A propos de la mondialisation et de ses faux ennemis


L'alternative ? L'internationalisme !

L'élection présidentielle française se jouera-t-elle dimanche sur l'affrontement théâtral des partisans d'une "mondialisation" peinte en rose et des faux ennemis réactionnaires de la mondialisation réelle (dont la France est un acteur considérable depuis les premiers temps du colonialisme ? "J'ai entendu pendant toute la campagne (...) l'incompréhension sur la mondialisation. Je vais la prendre en compte" assure Emmanuel Macron. Merci, Sire, mais il faudrait peut-être commencer à s'entendre sur le concept mème de "mondialisation", devenue une sorte de totem, de tabou ou de monstre, quand elle n’est rien d’autre que l’extension à l’ensemble de la planète d’activités, de normes et de processus de décisions auparavant limités à un espace géographique et social : le "monde occidental développé". En tant que telle, la mondialisation est à la fois un projet et un processus. Comme processus, elle est dans la logique du capitalisme, et comme projet, elle est constitutive de la capacité du capitalisme à s’imposer aux formes anciennes de rapporte de production, en levant les obstacles nationaux à la circulation du capital. La mondialisation est la condition même de la pérennité du capitalisme, et de sa maîtrise du politique : une poignée de financiers peuvent, en quelques clics, transférer des fonds en telle masse qu’ils sont en mesure de décider des politiques économiques et sociales des Etats. Mais il y a dans l’usage même du terme de « mondialisation » pour désigner la forme actuelle du capitalisme quelque chose qui relève d’un détournement de sens : la mondialisation devrait viser à l’unité (non à l’unicité) de l’humanité et à l’ouverture de tous sur tous, vieil horizon socialiste, alors que la mondialisation capitaliste ne vise qu’à la mainmise de quelques-uns sur tout et sur tous. Dès lors, s'étant entendus sur le sens du concept de "mondialisation", on peut essayer de s'entendre sur ce qui peut en être l'alternative, et qui est aussi une mondialisation -la nôtre : l'internationalisme.
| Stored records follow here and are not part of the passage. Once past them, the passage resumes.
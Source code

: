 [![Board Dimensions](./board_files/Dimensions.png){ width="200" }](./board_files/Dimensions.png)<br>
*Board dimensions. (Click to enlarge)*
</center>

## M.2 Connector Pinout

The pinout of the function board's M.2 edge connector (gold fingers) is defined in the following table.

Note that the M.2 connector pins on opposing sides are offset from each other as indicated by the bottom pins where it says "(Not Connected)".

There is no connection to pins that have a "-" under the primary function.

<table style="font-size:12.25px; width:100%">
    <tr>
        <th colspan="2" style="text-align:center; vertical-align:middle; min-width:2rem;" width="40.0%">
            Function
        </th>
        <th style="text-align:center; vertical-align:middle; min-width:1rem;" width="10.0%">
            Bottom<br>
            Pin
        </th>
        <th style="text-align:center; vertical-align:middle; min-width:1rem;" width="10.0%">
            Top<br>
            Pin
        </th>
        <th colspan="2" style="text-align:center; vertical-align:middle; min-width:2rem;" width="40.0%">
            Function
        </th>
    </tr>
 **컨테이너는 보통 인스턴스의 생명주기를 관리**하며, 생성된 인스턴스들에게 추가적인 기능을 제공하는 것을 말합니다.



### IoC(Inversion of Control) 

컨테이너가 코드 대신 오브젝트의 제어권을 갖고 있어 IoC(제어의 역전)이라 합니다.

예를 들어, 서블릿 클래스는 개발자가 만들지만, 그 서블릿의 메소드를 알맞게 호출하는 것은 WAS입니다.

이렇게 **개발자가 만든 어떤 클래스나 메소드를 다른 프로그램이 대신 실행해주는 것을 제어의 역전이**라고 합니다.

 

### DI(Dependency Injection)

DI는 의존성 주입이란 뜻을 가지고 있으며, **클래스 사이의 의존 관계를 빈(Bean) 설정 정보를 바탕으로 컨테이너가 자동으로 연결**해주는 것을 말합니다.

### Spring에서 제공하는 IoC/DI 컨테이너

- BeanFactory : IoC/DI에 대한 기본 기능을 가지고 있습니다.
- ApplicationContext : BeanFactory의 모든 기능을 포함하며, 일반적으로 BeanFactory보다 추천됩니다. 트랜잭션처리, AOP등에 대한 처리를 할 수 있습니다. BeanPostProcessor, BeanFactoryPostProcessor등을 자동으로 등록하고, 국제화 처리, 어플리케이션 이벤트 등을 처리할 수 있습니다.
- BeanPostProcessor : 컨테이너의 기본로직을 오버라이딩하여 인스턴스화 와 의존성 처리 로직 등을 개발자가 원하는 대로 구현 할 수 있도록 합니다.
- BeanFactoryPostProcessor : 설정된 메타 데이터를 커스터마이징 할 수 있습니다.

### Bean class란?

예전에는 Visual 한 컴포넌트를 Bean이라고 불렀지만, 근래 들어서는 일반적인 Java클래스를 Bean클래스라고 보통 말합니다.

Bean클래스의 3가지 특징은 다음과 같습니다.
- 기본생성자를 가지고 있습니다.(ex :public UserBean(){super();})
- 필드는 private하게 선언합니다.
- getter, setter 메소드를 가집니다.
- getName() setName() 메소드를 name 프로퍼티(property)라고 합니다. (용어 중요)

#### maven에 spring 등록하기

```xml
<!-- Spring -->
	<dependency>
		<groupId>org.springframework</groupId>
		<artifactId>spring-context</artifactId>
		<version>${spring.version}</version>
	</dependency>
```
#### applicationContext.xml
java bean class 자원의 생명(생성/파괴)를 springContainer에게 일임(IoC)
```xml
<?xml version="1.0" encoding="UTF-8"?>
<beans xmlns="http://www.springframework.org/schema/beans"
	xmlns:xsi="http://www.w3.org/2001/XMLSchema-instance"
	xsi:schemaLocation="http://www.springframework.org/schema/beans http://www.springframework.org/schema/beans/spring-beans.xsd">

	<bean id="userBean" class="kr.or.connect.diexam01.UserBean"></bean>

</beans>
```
La mondialisation n’est pas seulement l’objet de la lutte : elle en est aussi le critère.

Loin d’être considérée a priori comme une menace ou une calamité, la mondialisation capitaliste a été saluée par nombre de théoriciens socialistes, à commencer par les marxistes, comme une force révolutionnaire formidable : « Par son exploitation du marché mondial, la bourgeoisie a rendu cosmopolites la production et la consommation de tous les pays. Pour le plus grand regret des réactionnaires, elle a retiré à l’industrie sa base nationale », jubilaient Marx et Engels dans le Manifeste Communiste. De ce point de vue, tout ce qui peut casser les frontières, constituer au-dessus, au-dessous, à côté d’elles,  des luttes communes, est bon à prendre : les enclos sont faits pour le bétail, pas pour les citoyens, encore moins pour les révolutionnaires. Cependant, si la mondialisation capitaliste à l'époque de la révolution industrielle a accouché de la mondialisation de la démocratie bourgeoise, elle n’a nullement accouché d’une pacification du monde, et a été scandée par des conflits innombrables, dont deux guerres mondiales et des dizaines de conflits coloniaux, décoloniaux et postcoloniaux. Et finalement, la mondialisation postindustrielle, purement financière, à laquelle nous assistons aujourd'hui, est profondément et irréductiblement négatrice des droits et des processus constitutifs de cette démocratie.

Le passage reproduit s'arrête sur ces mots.